## EXERCISE AIM
Filter the entries below, keeping every line that has the word "stdio".

(Stored data entries)
'''
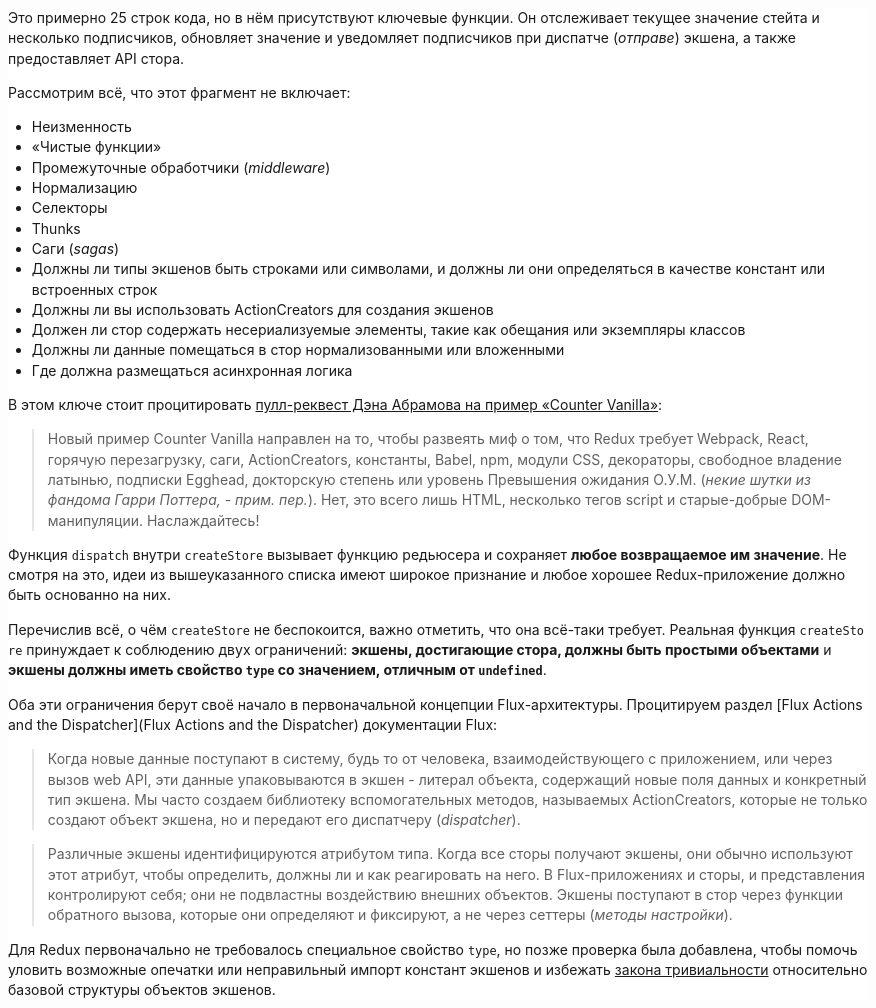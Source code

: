 Это примерно 25 строк кода, но в нём присутствуют ключевые функции. Он отслеживает текущее значение стейта и несколько подписчиков, обновляет значение и уведомляет подписчиков при диспатче (*отправе*) экшена, а также предоставляет API стора.

Рассмотрим всё, что этот фрагмент не включает:

* Неизменность
* «Чистые функции»
* Промежуточные обработчики (*middleware*)
* Нормализацию
* Селекторы
* Thunks
* Саги (*sagas*)
* Должны ли типы экшенов быть строками или символами, и должны ли они определяться в качестве констант или встроенных строк
* Должны ли вы использовать ActionCreators для создания экшенов
* Должен ли стор содержать несериализуемые элементы, такие как обещания или экземпляры классов
* Должны ли данные помещаться в стор нормализованными или вложенными
* Где должна размещаться асинхронная логика

В этом ключе стоит процитировать [пулл-реквест Дэна Абрамова на пример «Counter Vanilla»](https://github.com/reactjs/redux/pull/1289):

> Новый пример Counter Vanilla направлен на то, чтобы развеять миф о том, что Redux требует Webpack, React, горячую перезагрузку, саги, ActionCreators, константы, Babel, npm, модули CSS, декораторы, свободное владение латынью, подписки Egghead, докторскую степень или уровень Превышения ожидания О.У.М. (*некие шутки из фандома Гарри Поттера, - прим. пер.*). Нет, это всего лишь HTML, несколько тегов script и старые-добрые DOM-манипуляции. Наслаждайтесь!

Функция `dispatch` внутри `createStore` вызывает функцию редьюсера и сохраняет **любое возвращаемое им значение**. Не смотря на это, идеи из вышеуказанного списка имеют широкое признание и любое хорошее Redux-приложение должно быть основанно на них.

Перечислив всё, о чём `createStore` не беспокоится, важно отметить, что она всё-таки требует. Реальная функция `createStore` принуждает к соблюдению двух ограничений: **экшены, достигающие стора, должны быть простыми объектами** и **экшены должны иметь свойство `type` со значением, отличным от `undefined`**.

Оба эти ограничения берут своё начало в первоначальной концепции Flux-архитектуры. Процитируем раздел [Flux Actions and the Dispatcher](Flux Actions and the Dispatcher) документации Flux:

> Когда новые данные поступают в систему, будь то от человека, взаимодействующего с приложением, или через вызов web API, эти данные упаковываются в экшен - литерал объекта, содержащий новые поля данных и конкретный тип экшена. Мы часто создаем библиотеку вспомогательных методов, называемых ActionCreators, которые не только создают объект экшена, но и передают его диспатчеру (*dispatcher*).

> Различные экшены идентифицируются атрибутом типа. Когда все сторы получают экшены, они обычно используют этот атрибут, чтобы определить, должны ли и как реагировать на него. В Flux-приложениях и сторы, и представления контролируют себя; они не подвластны воздействию внешних объектов. Экшены поступают в стор через функции обратного вызова, которые они определяют и фиксируют, а не через сеттеры (*методы настройки*).

Для Redux первоначально не требовалось специальное свойство `type`, но позже проверка была добавлена, чтобы помочь уловить возможные опечатки или неправильный импорт констант экшенов и избежать [закона тривиальности](https://ru.wikipedia.org/wiki/Закон_тривиальности) относительно базовой структуры объектов экшенов.
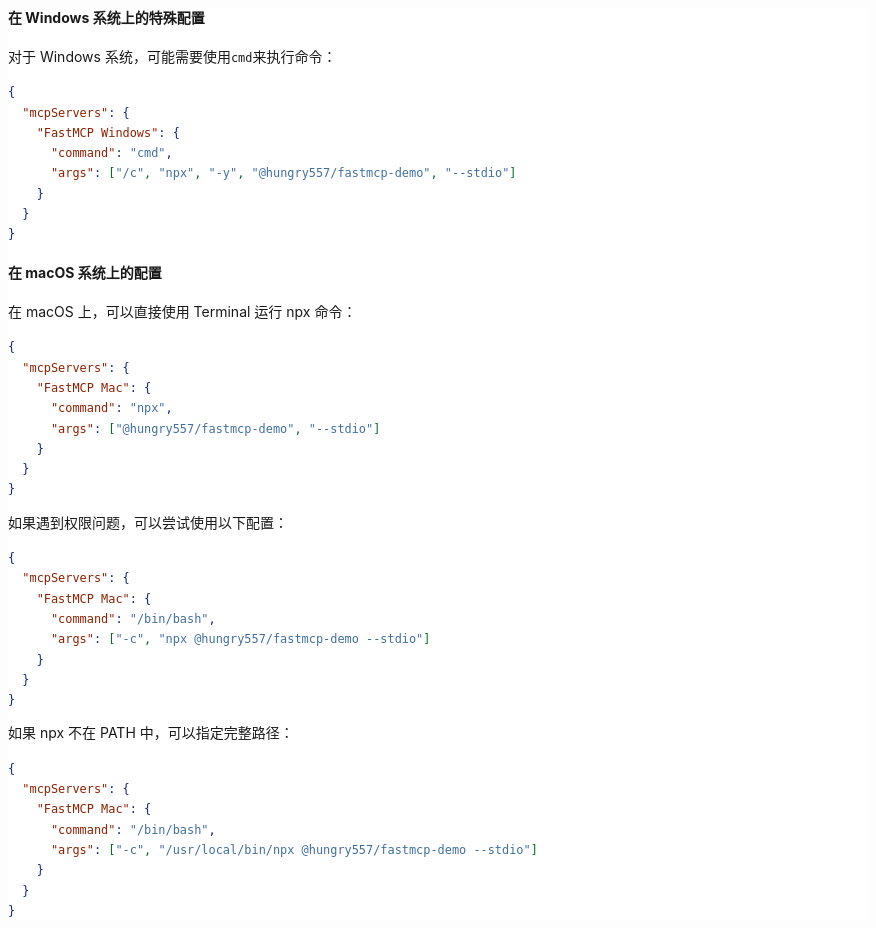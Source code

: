 #### 在 Windows 系统上的特殊配置

对于 Windows 系统，可能需要使用`cmd`来执行命令：

```json
{
  "mcpServers": {
    "FastMCP Windows": {
      "command": "cmd",
      "args": ["/c", "npx", "-y", "@hungry557/fastmcp-demo", "--stdio"]
    }
  }
}
```

#### 在 macOS 系统上的配置

在 macOS 上，可以直接使用 Terminal 运行 npx 命令：

```json
{
  "mcpServers": {
    "FastMCP Mac": {
      "command": "npx",
      "args": ["@hungry557/fastmcp-demo", "--stdio"]
    }
  }
}
```

如果遇到权限问题，可以尝试使用以下配置：

```json
{
  "mcpServers": {
    "FastMCP Mac": {
      "command": "/bin/bash",
      "args": ["-c", "npx @hungry557/fastmcp-demo --stdio"]
    }
  }
}
```

如果 npx 不在 PATH 中，可以指定完整路径：

```json
{
  "mcpServers": {
    "FastMCP Mac": {
      "command": "/bin/bash",
      "args": ["-c", "/usr/local/bin/npx @hungry557/fastmcp-demo --stdio"]
    }
  }
}
```
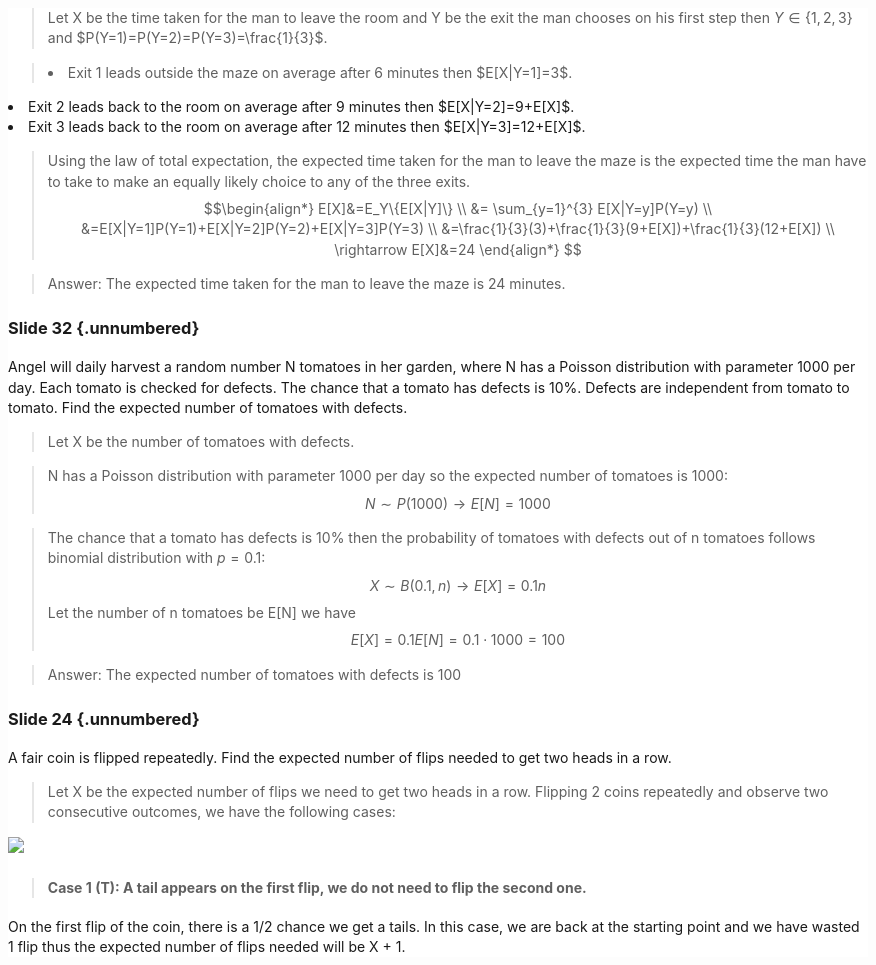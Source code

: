 >Let X be the time taken for the man to leave the room and Y be the exit the man chooses on his first step then $Y \in \{1,2,3 \}$ and $P(Y=1)=P(Y=2)=P(Y=3)=\frac{1}{3}$.

><li>Exit 1 leads outside the maze on average after 6 minutes then $E[X|Y=1]=3$.</li>
<li>Exit 2 leads back to the room on average after 9 minutes then $E[X|Y=2]=9+E[X]$.</li>
<li>Exit 3 leads back to the room on average after 12 minutes then $E[X|Y=3]=12+E[X]$.</li>


>Using the law of total expectation, the expected time taken for the man to leave the maze is the expected time the man have to take to make an equally likely choice to any of the three exits.
$$\begin{align*} 
E[X]&=E_Y\{E[X|Y]\} \\
&= \sum_{y=1}^{3} E[X|Y=y]P(Y=y) \\
&=E[X|Y=1]P(Y=1)+E[X|Y=2]P(Y=2)+E[X|Y=3]P(Y=3) \\
&=\frac{1}{3}(3)+\frac{1}{3}(9+E[X])+\frac{1}{3}(12+E[X]) \\
\rightarrow E[X]&=24
\end{align*}
$$

>Answer: The expected time taken for the man to leave the maze is 24 minutes.

### Slide 32 {.unnumbered}

Angel will daily harvest a random number N tomatoes in her garden, where N has a Poisson distribution with parameter 1000 per day. Each tomato is checked for defects. The chance that a tomato has defects is 10%. Defects are independent from tomato to tomato. Find the expected number of tomatoes with defects.

>Let X be the number of tomatoes with defects.

>N has a Poisson distribution with parameter 1000 per day so the expected number of tomatoes is 1000: 
$$N \sim P(1000) \rightarrow E[N]=1000$$

>The chance that a tomato has defects is 10% then the probability of tomatoes with defects out of n tomatoes follows binomial distribution with $p=0.1$: 
$$X \sim B(0.1,n) \rightarrow E[X]=0.1n$$
Let the number of n tomatoes be E[N] we have
$$E[X]=0.1E[N]=0.1 \cdot 1000=100$$

>Answer: The expected number of tomatoes with defects is 100


### Slide 24 {.unnumbered}

A fair coin is flipped repeatedly. Find the expected number of flips needed to get two heads in a row.

> Let X be the expected number of flips we need to get two heads in a row. 
Flipping 2 coins repeatedly and observe two consecutive outcomes, we have the following cases:

><p align="center">
  <img src="https://drive.google.com/uc?export=view&id=1uGWB38oS8ryrlLdp1_qqKyxz4CHcMMgt">
</p>  

><h4>Case 1 (T): A tail appears on the first flip, we do not need to flip the second one.  </h4>
On the first flip of the coin, there is a 1/2 chance we get a tails. In this case, we are back at the starting point and we have wasted 1 flip thus the expected number of flips needed will be X + 1.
'''
## ANSWER BELOW
      "args": ["/c", "npx", "-y", "@hungry557/fastmcp-demo", "--stdio"]
      "args": ["@hungry557/fastmcp-demo", "--stdio"]
      "args": ["-c", "npx @hungry557/fastmcp-demo --stdio"]
      "args": ["-c", "/usr/local/bin/npx @hungry557/fastmcp-demo --stdio"]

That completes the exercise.